- [About this task]:
Count how many lines of the data below contain the string "what"; the reply should be that number alone.

- [Data to process]:
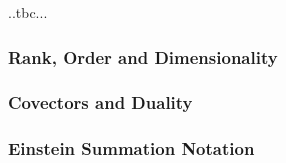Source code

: 
..tbc...



\subsubsection{Rank, Order and Dimensionality}


\subsubsection{Covectors and Duality}


\subsubsection{Einstein Summation Notation}
%

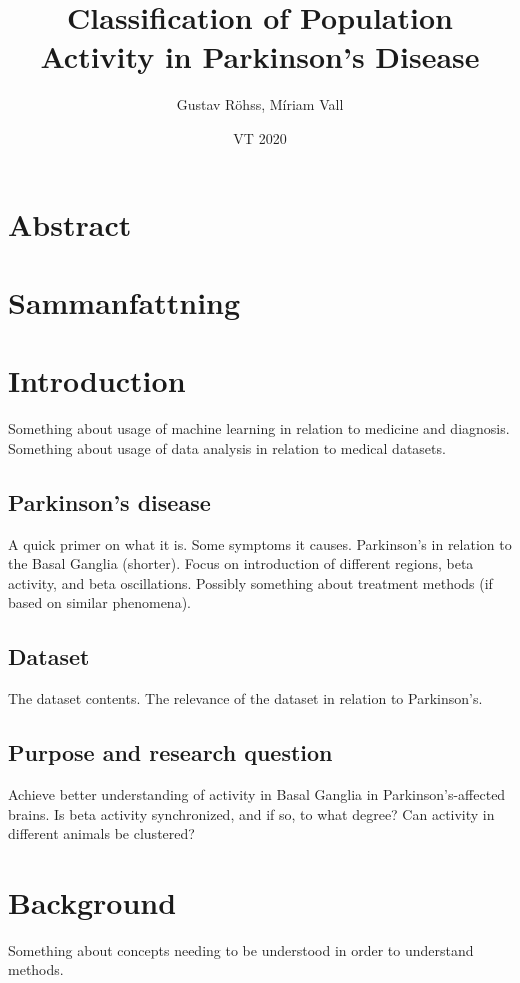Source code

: \documentclass{article}
\title{Classification of Population Activity in Parkinson's Disease}
\author{Gustav Röhss, Míriam Vall}
\date{VT 2020}
\begin{document}
\maketitle

\section*{Abstract}
\section*{Sammanfattning}

\newpage
\tableofcontents

\newpage
\section{Introduction}
Something about usage of machine learning in relation to medicine and diagnosis.
Something about usage of data analysis in relation to medical datasets.

\subsection{Parkinson's disease}
A quick primer on what it is.
Some symptoms it causes.
Parkinson's in relation to the Basal Ganglia (shorter).
Focus on introduction of different regions, beta activity, and beta oscillations.
Possibly something about treatment methods (if based on similar phenomena).

\subsection{Dataset}
The dataset contents.
The relevance of the dataset in relation to Parkinson's.

\subsection{Purpose and research question}
Achieve better understanding of activity in Basal Ganglia in Parkinson's-affected brains.
Is beta activity synchronized, and if so, to what degree?
Can activity in different animals be clustered?

\newpage
\section{Background}
Something about concepts needing to be understood in order to understand methods.
\end{document}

- [Answer to this task]:
2